In comparison to V4, DDR5 RAM has better speeds, better power management and efficiency, and more RAM itself in the same physical package. The reason DDR5 is so noteworthy here is that utilizing it has a lot of significance for servers too. We’ve talked about it at length and are definitely qualified to do so, but servers are really being pushed to the limit these days and that’s going to be an ongoing reality for the long-foreseeable future.

DDR4 memory bandwidth per CPU core has declined, and in the same way this means reaching its limit for next-gen CPUs the same type of ceiling has been hit for servers. Staying ahead of resultant significant lag and lessened performance is something that every good Canadian web hosting provider will be able to relate to and that certainly applies to us here at 4GoodHosting too.

Exceed 50% for First Half

The way DDR5 prices continue to fall for downstream manufacturers has created an opportunity to upgrade iterations of the product and that’s what is being seen with Intel, AMD and other manufacturers offering conversions to the point that DDR5 penetration rate will be further enhanced. As this relates to server side, new CPUs that support 12 DDR5 memory channels are right in line with what’s needed for servers now and all web hosting providers in Canada are looking to the Sapphire Rapids release for the data center sector that will be coming very soon this year.

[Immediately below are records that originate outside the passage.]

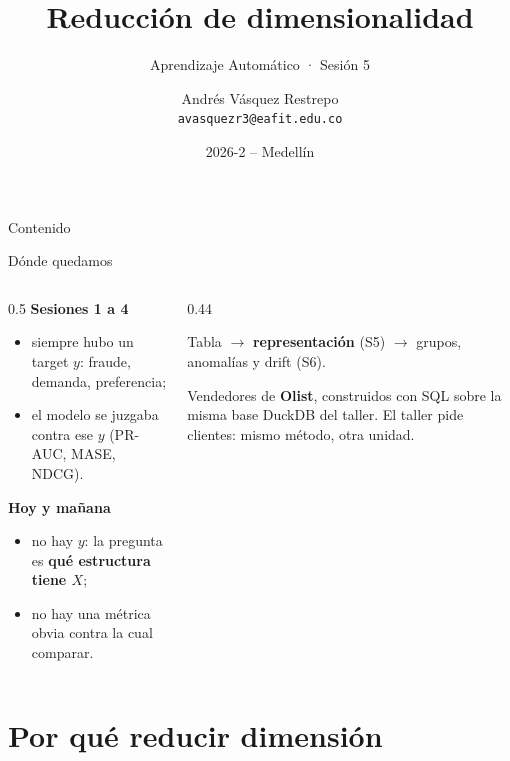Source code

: \documentclass[aspectratio=169,12pt]{beamer}
\title[Reducción de dimensionalidad]{Reducción de dimensionalidad}
\subtitle{Aprendizaje Automático · Sesión 5}
\author[Aprendizaje Automático]{Andrés Vásquez Restrepo\\[2pt]{\normalfont\small\texttt{avasquezr3@eafit.edu.co}}}
\institute{SI7009 - 1 (5553)\\Universidad EAFIT}
\date{2026-2 -- Medellín}
\newcommand{\colhead}[1]{\textbf{#1}\par\vspace{2pt}}
\begin{document}
\titleframe
\addtocounter{framenumber}{1}

\begin{frame}{Contenido}
  \tableofcontents
\end{frame}

\begin{frame}{Dónde quedamos}
  \begin{columns}[T]
    \begin{column}{0.5\textwidth}
      \colhead{Sesiones 1 a 4}
      \small
      \begin{itemize}
        \item siempre hubo un target $y$: fraude, demanda, preferencia;
        \item el modelo se juzgaba contra ese $y$ (PR-AUC, MASE, NDCG).
      \end{itemize}
      \vspace{4pt}
      \colhead{Hoy y mañana}
      \begin{itemize}
        \item no hay $y$: la pregunta es \textbf{qué estructura tiene $X$};
        \item no hay una métrica obvia contra la cual comparar.
      \end{itemize}
    \end{column}
    \begin{column}{0.44\textwidth}
      \begin{keybox}[Unidad 3]
        \small Tabla $\rightarrow$ \textbf{representación} (S5) $\rightarrow$ grupos, anomalías y drift (S6).
      \end{keybox}
      \begin{notebox}
        \small Vendedores de \textbf{Olist}, construidos con SQL sobre la misma base DuckDB del taller. El taller pide clientes: mismo método, otra unidad.
      \end{notebox}
    \end{column}
  \end{columns}
\end{frame}

\section{Por qué reducir dimensión}
\end{document}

The penetration rate of DDR5 server memory modules will continue to rise in the future as mainstream server CPUs supporting DDR5 are shipped on a larger scale. This should mean that those of us with large data centers and reworked servers in place for them should be able to see more affordable prices attached for putting them in place. We do know that high-end DDR5 7000MHz specification products don’t stay on shelves for any time at all as it is right now. Should DDR5 prices continue to fall for downstream manufacturers it is a good opportunity to upgrade iterations of the product, and that’s what web hosting providers will be looking to see as well.

Less Power Usage Appeal Too

Data Centers have increasing power demands, and that goes a long with ever-increasing power needs to cool them as well which creates something of vicious circle with the whole thing. Greater adoption and utilization of DDR5 RAM in web hosting and data center management promises to have benefits here too. DDR5 has a lower voltage, down to 1.1 volts instead of the standard 1.2 volts. Thinking that as speeds go higher the voltage increases would make sense, but DDR5 shows how RAM manufacturers, are able to produce super-fast RAM at lower voltages.

Like most things Korean, SK Hynix chips are the best in the business and they have developed uper speedy DDR5-8400 RAM that has superior performance while not needing more than that 1.1 volts mark. DDR5 also has the server-side appeal of being able to handle voltage regulation on the modules themselves, as opposed to requiring the motherboard to handle it. Last but not least, DDR5 RAM can have on-die error correction code, which helps to detect and correct memory errors on the RAM itself and the way this will benefit web hosting data centers will need no explanation either.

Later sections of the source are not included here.